WORK INSTRUCTION: Take each line of the data that contains the string "subsection" and copy it.

START SUPPLIED MATERIAL

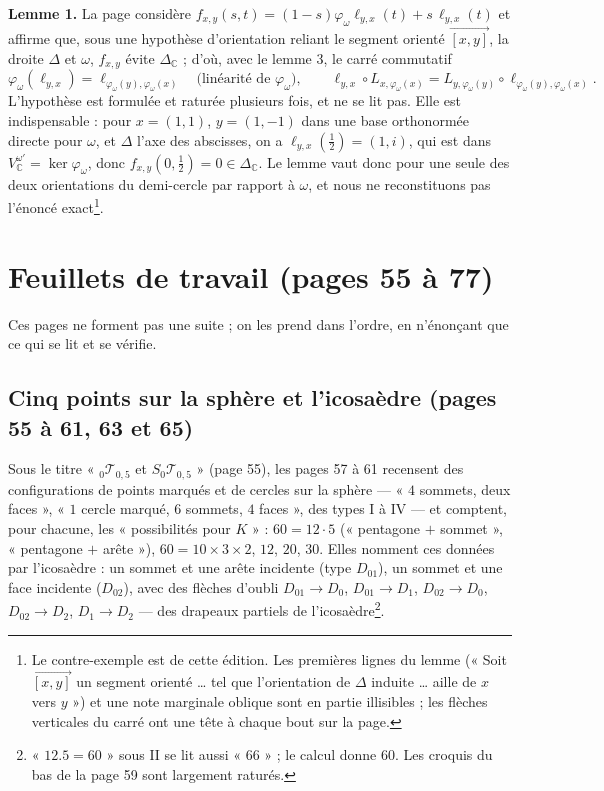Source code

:\documentclass[11pt,a4paper]{article}
\begin{document}
\textbf{Lemme 1.} La page considère $f_{x,y}(s,t) = (1-s)\varphi_\omega
\ell_{y,x}(t) + s\,\ell_{y,x}(t)$ et affirme que, sous une hypothèse
d'orientation reliant le segment orienté $\overrightarrow{[x,y]}$, la droite
$\Delta$ et $\omega$, $f_{x,y}$ évite $\Delta_{\mathbb{C}}$ ; d'où, avec le
lemme 3, le carré commutatif
\[
\varphi_\omega(\ell_{y,x}) = \ell_{\varphi_\omega(y), \varphi_\omega(x)}
\quad\text{(linéarité de } \varphi_\omega\text{)}, \qquad
\ell_{y,x} \circ L_{x,\varphi_\omega(x)} = L_{y,\varphi_\omega(y)} \circ
\ell_{\varphi_\omega(y), \varphi_\omega(x)} .
\]
L'hypothèse est formulée et raturée plusieurs fois, et ne se lit pas. Elle est
indispensable : pour $x = (1,1)$, $y = (1,-1)$ dans une base orthonormée
directe pour $\omega$, et $\Delta$ l'axe des abscisses, on a $\ell_{y,x}(\frac12)
= (1, i)$, qui est dans $V_{\mathbb{C}}^{\omega'} = \ker\varphi_\omega$, donc
$f_{x,y}(0, \frac12) = 0 \in \Delta_{\mathbb{C}}$. Le lemme vaut donc pour une
seule des deux orientations du demi-cercle par rapport à $\omega$, et nous ne
reconstituons pas l'énoncé exact\footnote{Le contre-exemple est de cette
édition. Les premières lignes du lemme (« Soit $\overrightarrow{[x,y]}$ un
segment orienté \ldots{} tel que l'orientation de $\Delta$ induite \ldots{}
aille de $x$ vers $y$ ») et une note marginale oblique sont en partie
illisibles ; les flèches verticales du carré ont une tête à chaque bout sur la
page.}.

\section*{Feuillets de travail (pages 55 à 77)}

Ces pages ne forment pas une suite ; on les prend dans l'ordre, en n'énonçant
que ce qui se lit et se vérifie.

\subsection*{Cinq points sur la sphère et l'icosaèdre (pages 55 à 61, 63 et 65)}

Sous le titre « ${}_0\mathcal{T}_{0,5}$ et $S_0\mathcal{T}_{0,5}$ » (page 55),
les pages 57 à 61 recensent des configurations de points marqués et de
cercles sur la sphère — « $4$ sommets, deux faces », « $1$ cercle marqué, $6$
sommets, $4$ faces », des types I à IV — et comptent, pour chacune, les
« possibilités pour $K$ » : $60 = 12 \cdot 5$ (« pentagone $+$ sommet », «
pentagone $+$ arête »), $60 = 10 \times 3 \times 2$, $12$, $20$, $30$. Elles
nomment ces données par l'icosaèdre : un sommet et une arête incidente (type
$D_{01}$), un sommet et une face incidente ($D_{02}$), avec des flèches
d'oubli $D_{01} \to D_0$, $D_{01} \to D_1$, $D_{02} \to D_0$, $D_{02} \to D_2$,
$D_1 \to D_2$ — des drapeaux partiels de l'icosaèdre\footnote{« $12.5 = 60$ »
sous II se lit aussi « $66$ » ; le calcul donne $60$. Les croquis du bas de la
page 59 sont largement raturés.}.
\end{document}
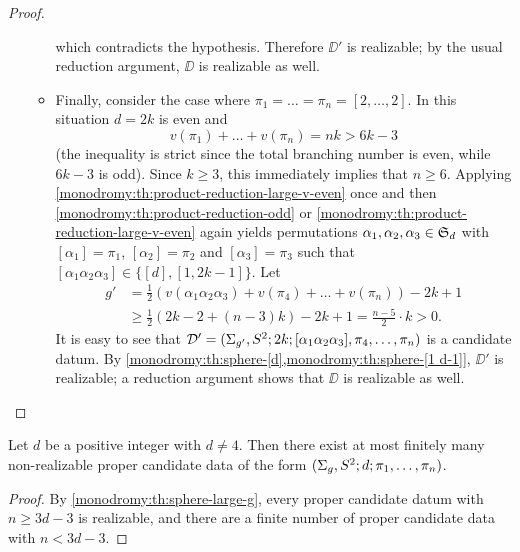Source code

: \begin{proof}
\begin{itemize}
\begin{itemize}
\[\]
which contradicts the hypothesis. Therefore $\DD'$ is realizable; by the usual reduction argument, $\DD$ is realizable as well.
\item Finally, consider the case where $\pi_1=\ldots=\pi_n=[2,\ldots,2]$. In this situation $d=2k$ is even and
\[
v(\pi_1)+\ldots+v(\pi_n)=nk>6k-3
\]
(the inequality is strict since the total branching number is even, while $6k-3$ is odd). Since $k\ge 3$, this immediately implies that $n\ge 6$. Applying \cref{monodromy:th:product-reduction-large-v-even} once and then \cref{monodromy:th:product-reduction-odd} or \cref{monodromy:th:product-reduction-large-v-even} again yields permutations $\alpha_1,\alpha_2,\alpha_3\in\symgroup[d]$ with $[\alpha_1]=\pi_1$, $[\alpha_2]=\pi_2$ and $[\alpha_3]=\pi_3$ such that $[\alpha_1\alpha_2\alpha_3]\in\{[d],[1,2k-1]\}$. Let
\begin{align*}
g'&=\frac{1}{2}(v(\alpha_1\alpha_2\alpha_3)+v(\pi_4)+\ldots+v(\pi_n))-2k+1\\
&\ge\frac{1}{2}(2k-2+(n-3)k)-2k+1=\frac{n-5}{2}\cdot k>0.
\end{align*}
It is easy to see that $\mathcal{D}'=(\Sigma_{g'},S^2{};2k;[\alpha_1\alpha_2\alpha_3],\pi_4,\ldots,\pi_n)$ is a candidate datum. By \cref{monodromy:th:sphere-[d],monodromy:th:sphere-[1 d-1]}, $\DD'$ is realizable; a reduction argument shows that  $\DD$ is realizable as well.\qedhere
\end{itemize} 
\end{itemize}
\end{proof}

\begin{corollary}
Let $d$ be a positive integer with $d\neq 4$. Then there exist at most finitely many non-realizable proper candidate data of the form $(\Sigma_{g},S^2{};d;\pi_1,\ldots,\pi_n)$.
\end{corollary}
\begin{proof}
By \cref{monodromy:th:sphere-large-g}, every proper candidate datum with $n\ge 3d-3$ is realizable, and there are a finite number of proper candidate data with $n<3d-3$.
\end{proof}

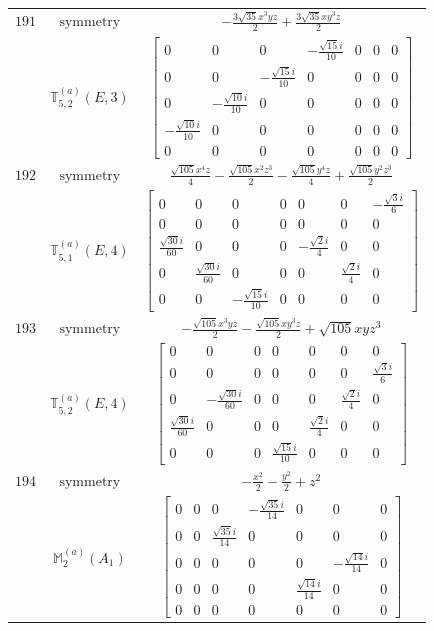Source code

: \documentclass[fleqn,8pt,landscape]{jsarticle}
\begin{document}
\begin{longtable}{ccc}
$ 191 $ & $ \text{symmetry} $ & $ - \frac{3 \sqrt{35} x^{3} y z}{2} + \frac{3 \sqrt{35} x y^{3} z}{2} $ \\
$  $ & $ \mathbb{T}_{5,2}^{(a)}(E,3) $ & $ \begin{bmatrix} 0 & 0 & 0 & - \frac{\sqrt{15} i}{10} & 0 & 0 & 0 \\ 0 & 0 & - \frac{\sqrt{15} i}{10} & 0 & 0 & 0 & 0 \\ 0 & - \frac{\sqrt{10} i}{10} & 0 & 0 & 0 & 0 & 0 \\ - \frac{\sqrt{10} i}{10} & 0 & 0 & 0 & 0 & 0 & 0 \\ 0 & 0 & 0 & 0 & 0 & 0 & 0 \end{bmatrix} $ \\ \hline
$ 192 $ & $ \text{symmetry} $ & $ \frac{\sqrt{105} x^{4} z}{4} - \frac{\sqrt{105} x^{2} z^{3}}{2} - \frac{\sqrt{105} y^{4} z}{4} + \frac{\sqrt{105} y^{2} z^{3}}{2} $ \\
$  $ & $ \mathbb{T}_{5,1}^{(a)}(E,4) $ & $ \begin{bmatrix} 0 & 0 & 0 & 0 & 0 & 0 & - \frac{\sqrt{3} i}{6} \\ 0 & 0 & 0 & 0 & 0 & 0 & 0 \\ \frac{\sqrt{30} i}{60} & 0 & 0 & 0 & - \frac{\sqrt{2} i}{4} & 0 & 0 \\ 0 & \frac{\sqrt{30} i}{60} & 0 & 0 & 0 & \frac{\sqrt{2} i}{4} & 0 \\ 0 & 0 & - \frac{\sqrt{15} i}{10} & 0 & 0 & 0 & 0 \end{bmatrix} $ \\ \hline
$ 193 $ & $ \text{symmetry} $ & $ - \frac{\sqrt{105} x^{3} y z}{2} - \frac{\sqrt{105} x y^{3} z}{2} + \sqrt{105} x y z^{3} $ \\
$  $ & $ \mathbb{T}_{5,2}^{(a)}(E,4) $ & $ \begin{bmatrix} 0 & 0 & 0 & 0 & 0 & 0 & 0 \\ 0 & 0 & 0 & 0 & 0 & 0 & \frac{\sqrt{3} i}{6} \\ 0 & - \frac{\sqrt{30} i}{60} & 0 & 0 & 0 & \frac{\sqrt{2} i}{4} & 0 \\ \frac{\sqrt{30} i}{60} & 0 & 0 & 0 & \frac{\sqrt{2} i}{4} & 0 & 0 \\ 0 & 0 & 0 & \frac{\sqrt{15} i}{10} & 0 & 0 & 0 \end{bmatrix} $ \\ \hline
$ 194 $ & $ \text{symmetry} $ & $ - \frac{x^{2}}{2} - \frac{y^{2}}{2} + z^{2} $ \\
$  $ & $ \mathbb{M}_{2}^{(a)}(A_{1}) $ & $ \begin{bmatrix} 0 & 0 & 0 & - \frac{\sqrt{35} i}{14} & 0 & 0 & 0 \\ 0 & 0 & \frac{\sqrt{35} i}{14} & 0 & 0 & 0 & 0 \\ 0 & 0 & 0 & 0 & 0 & - \frac{\sqrt{14} i}{14} & 0 \\ 0 & 0 & 0 & 0 & \frac{\sqrt{14} i}{14} & 0 & 0 \\ 0 & 0 & 0 & 0 & 0 & 0 & 0 \end{bmatrix} $ \\ \hline

\end{longtable}
\end{document}
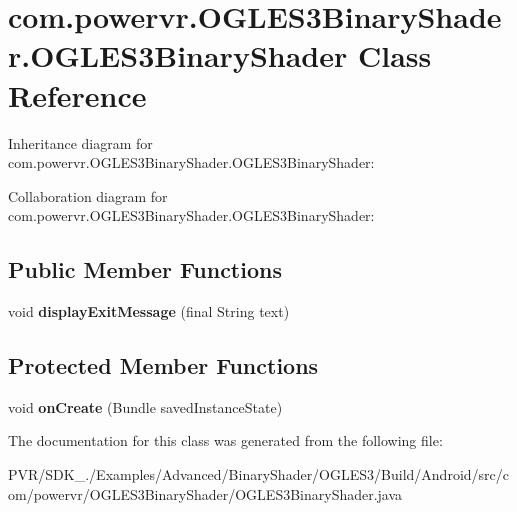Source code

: \hypertarget{classcom_1_1powervr_1_1_o_g_l_e_s3_binary_shader_1_1_o_g_l_e_s3_binary_shader}{\section{com.\+powervr.\+O\+G\+L\+E\+S3\+Binary\+Shader.\+O\+G\+L\+E\+S3\+Binary\+Shader Class Reference}
\label{classcom_1_1powervr_1_1_o_g_l_e_s3_binary_shader_1_1_o_g_l_e_s3_binary_shader}
}


Inheritance diagram for com.\+powervr.\+O\+G\+L\+E\+S3\+Binary\+Shader.\+O\+G\+L\+E\+S3\+Binary\+Shader\+:


Collaboration diagram for com.\+powervr.\+O\+G\+L\+E\+S3\+Binary\+Shader.\+O\+G\+L\+E\+S3\+Binary\+Shader\+:
\subsection*{Public Member Functions}
\begin{DoxyCompactItemize}
\item 
\hypertarget{classcom_1_1powervr_1_1_o_g_l_e_s3_binary_shader_1_1_o_g_l_e_s3_binary_shader_a7ea336f9e258a0175c262589449d518c}{void {\bfseries display\+Exit\+Message} (final String text)}\label{classcom_1_1powervr_1_1_o_g_l_e_s3_binary_shader_1_1_o_g_l_e_s3_binary_shader_a7ea336f9e258a0175c262589449d518c}

\end{DoxyCompactItemize}
\subsection*{Protected Member Functions}
\begin{DoxyCompactItemize}
\item 
\hypertarget{classcom_1_1powervr_1_1_o_g_l_e_s3_binary_shader_1_1_o_g_l_e_s3_binary_shader_a509b790e71fc32af59aec4a83c065d10}{void {\bfseries on\+Create} (Bundle saved\+Instance\+State)}\label{classcom_1_1powervr_1_1_o_g_l_e_s3_binary_shader_1_1_o_g_l_e_s3_binary_shader_a509b790e71fc32af59aec4a83c065d10}

\end{DoxyCompactItemize}


The documentation for this class was generated from the following file\+:\begin{DoxyCompactItemize}
\item 
P\+V\+R/\+S\+D\+K\+\_./\+Examples/\+Advanced/\+Binary\+Shader/\+O\+G\+L\+E\+S3/\+Build/\+Android/src/com/powervr/\+O\+G\+L\+E\+S3\+Binary\+Shader/O\+G\+L\+E\+S3\+Binary\+Shader.\+java\end{DoxyCompactItemize}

END SUPPLIED MATERIAL

EXERCISE OUTPUT:
\subsection*{Cinq points sur la sphère et l'icosaèdre (pages 55 à 61, 63 et 65)}
\subsection*{Public Member Functions}
\subsection*{Protected Member Functions}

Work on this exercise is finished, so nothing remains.